Karya TulisNasionalPendidikan

Transformasi Kampus Merdeka Menjadi Kampus Berdampak: Dari Kebebasan Menuju Kebermaknaan

Rifky Gimnastiar
×

Transformasi Kampus Merdeka Menjadi Kampus Berdampak: Dari Kebebasan Menuju Kebermaknaan

Sebarkan artikel ini

Oleh : Rafi Sofyan (Aktifis Mahasiswa)

Transformasi konsep Kampus Merdeka menjadi Kampus Berdampak oleh Kementerian Pendidikan Tinggi, Sains, dan Teknologi bukan sekadar pergantian istilah, melainkan sebuah lompatan paradigmatik dalam dunia pendidikan tinggi Indonesia.

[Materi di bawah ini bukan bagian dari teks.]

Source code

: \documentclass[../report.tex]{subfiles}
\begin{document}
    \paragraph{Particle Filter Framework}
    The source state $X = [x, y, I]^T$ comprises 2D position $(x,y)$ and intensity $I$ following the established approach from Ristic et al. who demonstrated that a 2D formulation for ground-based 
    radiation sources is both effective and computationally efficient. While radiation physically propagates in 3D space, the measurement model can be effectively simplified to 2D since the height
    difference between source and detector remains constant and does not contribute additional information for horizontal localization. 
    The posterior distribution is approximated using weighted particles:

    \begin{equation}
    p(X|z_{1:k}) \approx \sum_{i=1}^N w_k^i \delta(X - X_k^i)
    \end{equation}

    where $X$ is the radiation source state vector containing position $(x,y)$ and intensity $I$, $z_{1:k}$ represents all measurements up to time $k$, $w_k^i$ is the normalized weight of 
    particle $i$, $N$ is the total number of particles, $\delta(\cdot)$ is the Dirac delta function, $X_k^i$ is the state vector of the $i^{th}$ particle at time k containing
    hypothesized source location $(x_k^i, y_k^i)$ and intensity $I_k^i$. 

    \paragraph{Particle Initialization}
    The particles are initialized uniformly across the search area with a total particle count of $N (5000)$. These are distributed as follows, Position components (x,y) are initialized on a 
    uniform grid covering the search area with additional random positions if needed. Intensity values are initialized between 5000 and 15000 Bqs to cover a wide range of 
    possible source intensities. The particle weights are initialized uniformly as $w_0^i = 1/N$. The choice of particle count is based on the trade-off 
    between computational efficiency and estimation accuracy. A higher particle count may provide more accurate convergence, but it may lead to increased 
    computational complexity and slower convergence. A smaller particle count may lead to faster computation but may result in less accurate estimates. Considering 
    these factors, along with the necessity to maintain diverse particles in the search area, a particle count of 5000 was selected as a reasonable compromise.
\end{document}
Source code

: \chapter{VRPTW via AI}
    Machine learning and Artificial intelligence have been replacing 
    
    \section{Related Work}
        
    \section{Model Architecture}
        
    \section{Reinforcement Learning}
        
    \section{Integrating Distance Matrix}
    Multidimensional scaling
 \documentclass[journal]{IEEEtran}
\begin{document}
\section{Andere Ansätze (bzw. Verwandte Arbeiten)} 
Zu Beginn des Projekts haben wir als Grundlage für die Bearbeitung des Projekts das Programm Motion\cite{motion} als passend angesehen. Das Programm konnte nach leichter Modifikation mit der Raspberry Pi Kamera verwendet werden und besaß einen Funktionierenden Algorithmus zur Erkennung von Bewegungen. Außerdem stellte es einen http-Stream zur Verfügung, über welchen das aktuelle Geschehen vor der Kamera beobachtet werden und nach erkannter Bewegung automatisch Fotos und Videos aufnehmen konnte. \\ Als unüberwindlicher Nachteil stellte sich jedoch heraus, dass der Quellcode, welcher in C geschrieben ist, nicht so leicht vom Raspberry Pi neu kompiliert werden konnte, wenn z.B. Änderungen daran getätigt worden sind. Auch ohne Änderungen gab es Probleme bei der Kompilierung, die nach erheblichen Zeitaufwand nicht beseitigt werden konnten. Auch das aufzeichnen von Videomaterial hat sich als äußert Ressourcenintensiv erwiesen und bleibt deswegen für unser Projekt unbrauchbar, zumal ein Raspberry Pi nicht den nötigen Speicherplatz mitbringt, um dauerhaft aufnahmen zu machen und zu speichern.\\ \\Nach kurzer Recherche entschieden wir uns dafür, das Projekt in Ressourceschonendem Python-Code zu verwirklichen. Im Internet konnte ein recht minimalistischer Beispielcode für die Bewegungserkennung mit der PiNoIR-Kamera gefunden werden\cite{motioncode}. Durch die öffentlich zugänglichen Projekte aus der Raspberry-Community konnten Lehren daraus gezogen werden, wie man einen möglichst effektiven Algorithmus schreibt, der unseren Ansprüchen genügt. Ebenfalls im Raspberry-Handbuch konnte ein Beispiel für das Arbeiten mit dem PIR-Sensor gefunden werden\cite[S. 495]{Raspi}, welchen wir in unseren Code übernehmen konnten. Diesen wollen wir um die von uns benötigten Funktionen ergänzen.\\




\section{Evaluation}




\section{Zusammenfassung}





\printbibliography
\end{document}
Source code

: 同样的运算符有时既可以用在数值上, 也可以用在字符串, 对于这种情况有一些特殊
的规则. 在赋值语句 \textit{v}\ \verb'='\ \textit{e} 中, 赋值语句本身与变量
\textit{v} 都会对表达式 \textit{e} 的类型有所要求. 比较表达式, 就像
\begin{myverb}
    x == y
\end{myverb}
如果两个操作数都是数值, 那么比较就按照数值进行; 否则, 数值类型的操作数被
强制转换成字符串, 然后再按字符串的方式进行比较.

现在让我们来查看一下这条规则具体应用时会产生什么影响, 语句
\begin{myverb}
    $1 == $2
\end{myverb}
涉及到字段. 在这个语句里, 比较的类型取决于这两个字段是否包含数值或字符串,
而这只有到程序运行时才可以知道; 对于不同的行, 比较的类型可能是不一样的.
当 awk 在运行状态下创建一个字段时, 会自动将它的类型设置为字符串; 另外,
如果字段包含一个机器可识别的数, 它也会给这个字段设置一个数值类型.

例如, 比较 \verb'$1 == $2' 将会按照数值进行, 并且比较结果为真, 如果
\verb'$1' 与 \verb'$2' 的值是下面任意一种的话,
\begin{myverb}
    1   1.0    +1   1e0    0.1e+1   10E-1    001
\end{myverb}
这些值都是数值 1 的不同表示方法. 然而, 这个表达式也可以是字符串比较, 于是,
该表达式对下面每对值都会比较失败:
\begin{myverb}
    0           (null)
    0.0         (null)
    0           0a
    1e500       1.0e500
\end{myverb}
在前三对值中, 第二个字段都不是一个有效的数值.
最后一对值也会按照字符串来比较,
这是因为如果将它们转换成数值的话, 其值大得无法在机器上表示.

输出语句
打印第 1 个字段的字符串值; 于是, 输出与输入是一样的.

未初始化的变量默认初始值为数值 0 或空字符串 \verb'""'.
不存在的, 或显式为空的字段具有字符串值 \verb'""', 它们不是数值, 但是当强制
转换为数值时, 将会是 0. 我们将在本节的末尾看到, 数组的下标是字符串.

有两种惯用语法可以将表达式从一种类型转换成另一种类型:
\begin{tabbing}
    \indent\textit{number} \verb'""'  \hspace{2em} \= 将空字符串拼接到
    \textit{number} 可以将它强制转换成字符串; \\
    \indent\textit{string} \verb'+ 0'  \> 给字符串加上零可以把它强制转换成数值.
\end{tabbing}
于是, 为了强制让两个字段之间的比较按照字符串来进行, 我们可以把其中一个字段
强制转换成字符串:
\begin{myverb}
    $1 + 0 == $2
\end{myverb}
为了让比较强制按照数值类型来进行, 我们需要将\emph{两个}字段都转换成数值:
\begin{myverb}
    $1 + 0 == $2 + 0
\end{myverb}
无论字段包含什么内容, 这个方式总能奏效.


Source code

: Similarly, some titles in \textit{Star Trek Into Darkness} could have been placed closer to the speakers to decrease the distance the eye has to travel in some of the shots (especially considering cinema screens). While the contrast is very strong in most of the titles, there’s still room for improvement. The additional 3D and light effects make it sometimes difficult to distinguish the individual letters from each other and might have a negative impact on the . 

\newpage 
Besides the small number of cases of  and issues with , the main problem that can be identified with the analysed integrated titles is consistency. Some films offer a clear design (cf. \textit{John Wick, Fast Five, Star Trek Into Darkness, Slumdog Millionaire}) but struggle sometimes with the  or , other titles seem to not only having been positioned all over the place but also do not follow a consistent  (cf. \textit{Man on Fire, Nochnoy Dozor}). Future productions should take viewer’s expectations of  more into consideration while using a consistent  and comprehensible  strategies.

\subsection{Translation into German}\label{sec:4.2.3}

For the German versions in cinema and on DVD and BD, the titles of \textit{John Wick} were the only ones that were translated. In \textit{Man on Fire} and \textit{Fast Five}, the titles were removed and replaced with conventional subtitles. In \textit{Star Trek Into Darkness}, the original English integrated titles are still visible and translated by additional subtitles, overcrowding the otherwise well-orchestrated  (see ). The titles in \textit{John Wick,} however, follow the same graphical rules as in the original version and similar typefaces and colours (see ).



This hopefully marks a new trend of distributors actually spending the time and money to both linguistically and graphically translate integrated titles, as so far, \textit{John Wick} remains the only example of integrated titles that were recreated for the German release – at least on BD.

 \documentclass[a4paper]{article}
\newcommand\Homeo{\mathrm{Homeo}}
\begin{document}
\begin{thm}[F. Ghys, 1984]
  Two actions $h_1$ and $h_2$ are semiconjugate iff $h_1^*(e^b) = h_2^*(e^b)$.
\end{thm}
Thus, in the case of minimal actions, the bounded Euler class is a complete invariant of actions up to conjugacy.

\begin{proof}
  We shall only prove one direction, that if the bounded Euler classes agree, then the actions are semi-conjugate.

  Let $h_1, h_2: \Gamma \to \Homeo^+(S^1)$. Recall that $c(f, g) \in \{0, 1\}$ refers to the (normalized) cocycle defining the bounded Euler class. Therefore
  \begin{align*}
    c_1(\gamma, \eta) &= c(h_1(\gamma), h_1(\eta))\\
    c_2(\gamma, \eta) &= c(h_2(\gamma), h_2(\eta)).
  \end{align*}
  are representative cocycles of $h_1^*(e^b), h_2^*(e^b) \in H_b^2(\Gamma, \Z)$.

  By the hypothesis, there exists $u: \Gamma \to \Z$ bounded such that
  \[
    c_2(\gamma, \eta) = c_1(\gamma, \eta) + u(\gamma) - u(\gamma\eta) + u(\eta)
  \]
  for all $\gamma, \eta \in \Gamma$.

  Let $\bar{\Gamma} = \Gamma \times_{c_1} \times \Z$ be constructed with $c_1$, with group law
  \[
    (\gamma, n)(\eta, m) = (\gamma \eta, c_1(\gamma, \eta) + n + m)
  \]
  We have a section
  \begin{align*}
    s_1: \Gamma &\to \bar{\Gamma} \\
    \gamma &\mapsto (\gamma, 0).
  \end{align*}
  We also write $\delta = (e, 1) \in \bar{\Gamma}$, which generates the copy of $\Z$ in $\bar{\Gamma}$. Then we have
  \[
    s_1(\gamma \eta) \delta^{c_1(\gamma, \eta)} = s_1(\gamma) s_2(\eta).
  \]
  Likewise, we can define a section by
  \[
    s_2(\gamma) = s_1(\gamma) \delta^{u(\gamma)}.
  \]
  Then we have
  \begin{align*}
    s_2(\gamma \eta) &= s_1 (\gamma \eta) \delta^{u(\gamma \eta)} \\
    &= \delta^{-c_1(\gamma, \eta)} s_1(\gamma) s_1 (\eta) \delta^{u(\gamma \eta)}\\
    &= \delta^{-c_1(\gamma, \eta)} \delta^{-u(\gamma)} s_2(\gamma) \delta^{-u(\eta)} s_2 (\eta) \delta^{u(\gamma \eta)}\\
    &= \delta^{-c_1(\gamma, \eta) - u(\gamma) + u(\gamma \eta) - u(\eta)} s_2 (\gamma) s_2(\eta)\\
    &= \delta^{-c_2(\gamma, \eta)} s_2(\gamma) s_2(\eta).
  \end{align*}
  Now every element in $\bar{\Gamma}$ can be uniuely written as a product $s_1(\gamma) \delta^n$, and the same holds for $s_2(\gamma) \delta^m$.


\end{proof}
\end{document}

Pergantian konsep ini mencerminkan kesadaran bahwa kebebasan akademik (ACADEMIC FREEDOM) harus dilandasi oleh tujuan yang jelas dan keberpihakan pada penyelesaian masalah nyata di masyarakat. Dalam konteks ini, “merdeka” bukan hanya tentang otonomi mahasiswa dalam memilih jalur pembelajaran, melainkan tentang cara mahasiswa menggunakan kebebasan itu untuk menciptakan IMPACTFUL SOLUTIONS.

Sebagai seorang mahasiswa dan aktivis, saya melihat langkah ini sebagai bentuk evolusi visi pendidikan nasional. Kampus yang berdampak bukan hanya menjadi tempat menimba ilmu, tetapi juga menjadi episentrum perubahan sosial (SOCIAL TRANSFORMATION). Mahasiswa tidak lagi diposisikan sebagai konsumen pengetahuan semata, tetapi sebagai agen perubahan yang terlibat aktif dalam pembangunan bangsa. Inilah esensi dari pendidikan tinggi yang relevan, bermakna, dan berakar pada kebutuhan kontekstual masyarakat.

Pergeseran ke Kampus Berdampak juga menandai perluasan misi Tri Dharma Perguruan Tinggi. Jika sebelumnya pengabdian masyarakat cenderung bersifat simbolik, kini ia menjadi arus utama dalam aktivitas akademik. Mahasiswa ditantang untuk tidak hanya mampu menyusun teori dan kajian, tetapi juga mengeksekusi solusi secara konkret. Inilah saatnya kita mendorong pendidikan yang tidak hanya TEACHING CENTERED atau RESEARCH-DRIVEN, tetapi juga IMPACT-ORIENTED.

Mahasiswa masa kini menghadapi tantangan yang sangat kompleks diantaranya sepeti, disrupsi teknologi, perubahan iklim, dan ketimpangan sosial. Oleh karena itu itu, kampus sebagai institusi pencetak masa depan tidak boleh hanya menjadi pabrik ijazah. Ia harus menjadi ruang eksperimentasi ide (IDEATION SPACE), tempat tumbuhnya empati sosial (SOCIAL EMPATHY), dan laboratorium kehidupan (LIVING LABORATORY) yang berani menguji dan membentuk masa depan Indonesia. Kampus Berdampak adalah wujud konkret dari tekad itu.

Terakhir, saya mengamati bahwa perubahan dari Kampus Merdeka ke Kampus Berdampak adalah narasi besar pendidikan nasional yang perlu kita sambut dengan semangat baru. Ini bukan soal mengganti nama, tapi soal shifting purpose. Dari freedom to explore, kini kita dituntut untuk freedom to serve and transform. Dan di sinilah, masa depan pendidikan tinggi Indonesia diuji dan dimuliakan.